I think its a good format to get them fighting straight off the bat, much better than them all gooning about in the house big brother style turding around and generally being d*cks

Get them scrapping straight away. I caught the majority of the first episode and there were some really good fights, luckily the crap fights were highlighted!


----------



## TipTopScouser (Apr 9, 2008)

Just watched the 2nd episode some dude gets his jaw broke on it,rampage said its the best knockout of the century!


----------



## JayC (Jul 16, 2007)

Spoil it for everyone ey?!

TUF looks good this season, can't wait for the 3rd episode


----------



## TipTopScouser (Apr 9, 2008)

lol sorry all i was too excited


----------



## scottgriffiths1 (Mar 28, 2008)

Was reading "FIGHTER ONLY MAGAZINE" today and there was an article about this seasons TUF series and they were hinting of a "possible" RUMBLE on the set between RAMPAGE and GRIFFIN, they didn't go into much but wouldn't rule out a bit of fisticuffs!!

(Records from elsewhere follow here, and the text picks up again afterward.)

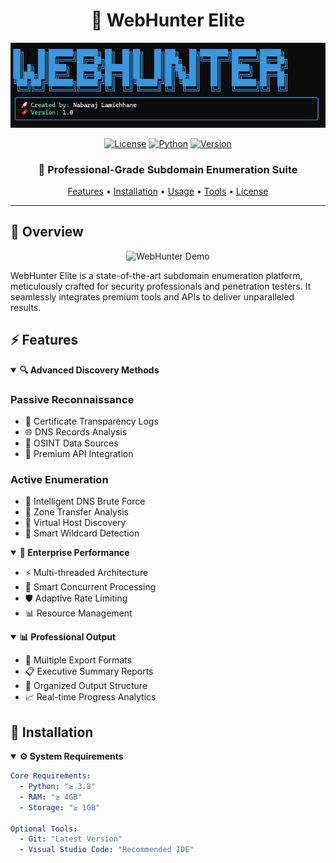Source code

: <div align="center">
  
# 👑 WebHunter Elite

<img src="banner.png" alt="WebHunter Banner" width="800"/>

[![License](https://img.shields.io/badge/License-MIT-gold.svg)](LICENSE)
[![Python](https://img.shields.io/badge/Python-3.8+-gold.svg)](https://www.python.org)
[![Version](https://img.shields.io/badge/Version-1.0-gold.svg)](https://github.com/knobrazz/sub_enum)

### 🌟 Professional-Grade Subdomain Enumeration Suite

[Features](#-features) •
[Installation](#-installation) •
[Usage](#-usage) •
[Tools](#-integrated-tools) •
[License](#-license)

---
</div>

## 🎯 Overview

<div align="center">
  <img src="demo.gif" alt="WebHunter Demo" width="600"/>
</div>

WebHunter Elite is a state-of-the-art subdomain enumeration platform, meticulously crafted for security professionals and penetration testers. It seamlessly integrates premium tools and APIs to deliver unparalleled results.

## ⚡ Features

<details open>
<summary><b>🔍 Advanced Discovery Methods</b></summary>

### Passive Reconnaissance
- 📜 Certificate Transparency Logs
- 🌐 DNS Records Analysis
- 🎯 OSINT Data Sources
- 🔌 Premium API Integration

### Active Enumeration
- 🔨 Intelligent DNS Brute Force
- 🔄 Zone Transfer Analysis
- 🎪 Virtual Host Discovery
- 🎯 Smart Wildcard Detection
</details>

<details open>
<summary><b>🚀 Enterprise Performance</b></summary>

- ⚡ Multi-threaded Architecture
- 🔄 Smart Concurrent Processing
- 🛡️ Adaptive Rate Limiting
- 📊 Resource Management
</details>

<details open>
<summary><b>📊 Professional Output</b></summary>

- 📝 Multiple Export Formats
- 📋 Executive Summary Reports
- 📁 Organized Output Structure
- 📈 Real-time Progress Analytics
</details>

## 💫 Installation

<details open>
<summary><b>⚙️ System Requirements</b></summary>

```yaml
Core Requirements:
  - Python: "≥ 3.8"
  - RAM: "≥ 4GB"
  - Storage: "≥ 1GB"

Optional Tools:
  - Git: "Latest Version"
  - Visual Studio Code: "Recommended IDE"
```

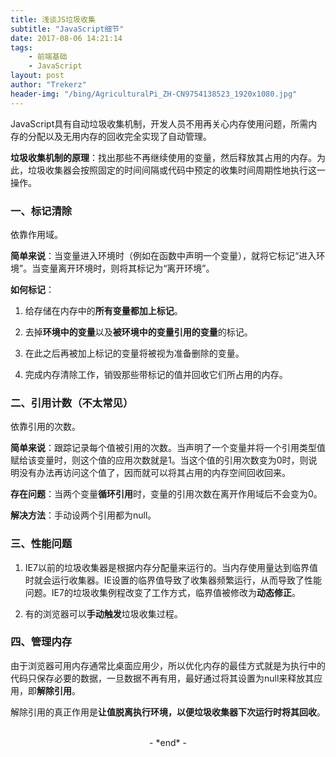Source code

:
 ```yaml
---
title: 浅谈JS垃圾收集
subtitle: "JavaScript细节"
date: 2017-08-06 14:21:14
tags: 
	- 前端基础
	- JavaScript
layout: post
author: "Trekerz"
header-img: "/bing/AgriculturalPi_ZH-CN9754138523_1920x1080.jpg"
---
```


JavaScript具有自动垃圾收集机制，开发人员不用再关心内存使用问题，所需内存的分配以及无用内存的回收完全实现了自动管理。

**垃圾收集机制的原理**：找出那些不再继续使用的变量，然后释放其占用的内存。为此，垃圾收集器会按照固定的时间间隔或代码中预定的收集时间周期性地执行这一操作。

### **一、标记清除**

依靠作用域。

**简单来说**：当变量进入环境时（例如在函数中声明一个变量），就将它标记“进入环境”。当变量离开环境时，则将其标记为“离开环境”。

**如何标记**：

1. 给存储在内存中的**所有变量都加上标记**。

2. 去掉**环境中的变量**以及**被环境中的变量引用的变量**的标记。

3. 在此之后再被加上标记的变量将被视为准备删除的变量。

4. 完成内存清除工作，销毁那些带标记的值并回收它们所占用的内存。

### **二、引用计数（不太常见）**

依靠引用的次数。

**简单来说**：跟踪记录每个值被引用的次数。当声明了一个变量并将一个引用类型值赋给该变量时，则这个值的应用次数就是1。当这个值的引用次数变为0时，则说明没有办法再访问这个值了，因而就可以将其占用的内存空间回收回来。

**存在问题**：当两个变量**循环引用**时，变量的引用次数在离开作用域后不会变为0。

**解决方法**：手动设两个引用都为null。

### **三、性能问题**

1. IE7以前的垃圾收集器是根据内存分配量来运行的。当内存使用量达到临界值时就会运行收集器。IE设置的临界值导致了收集器频繁运行，从而导致了性能问题。​IE7的垃圾收集例程改变了工作方式，临界值被修改为**动态修正**。 


2. 有的浏览器可以**手动触发**垃圾收集过程。

### **四、管理内存**

由于浏览器可用内存通常比桌面应用少，所以优化内存的最佳方式就是为执行中的代码只保存必要的数据，一旦数据不再有用，最好通过将其设置为null来释放其应用，即**解除引用**。

解除引用的真正作用是**让值脱离执行环境，以便垃圾收集器下次运行时将其回收**。

<br/>

<center>-&nbsp;*end*&nbsp;-</center>

<br/>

COME ONNNNNNNN!!!!!!!!!:fight:


----------



## marc (Jul 16, 2007)

JayC said:


> *Spoil it for everyone **ey*?!
> 
> TUF looks good this season, can't wait for the 3rd episode


I can go one better than that...KTFO!!!


----------



## JayC (Jul 16, 2007)

First he was King Leonidis, and now he's Chewbacca!


----------



## marc (Jul 16, 2007)

Ha...This is Spartaaaaaaaaaaaaahhh me jaw


----------



## JayC (Jul 16, 2007)




----------



## Si-K (Jul 23, 2007)

Jay, thats so funny - just been in tears - my girlfriend is looking at me weird, she has no idea why I'm crying as I have my headphones on the laptop...

What the fig was all the noise about!!!! funny stuff.


----------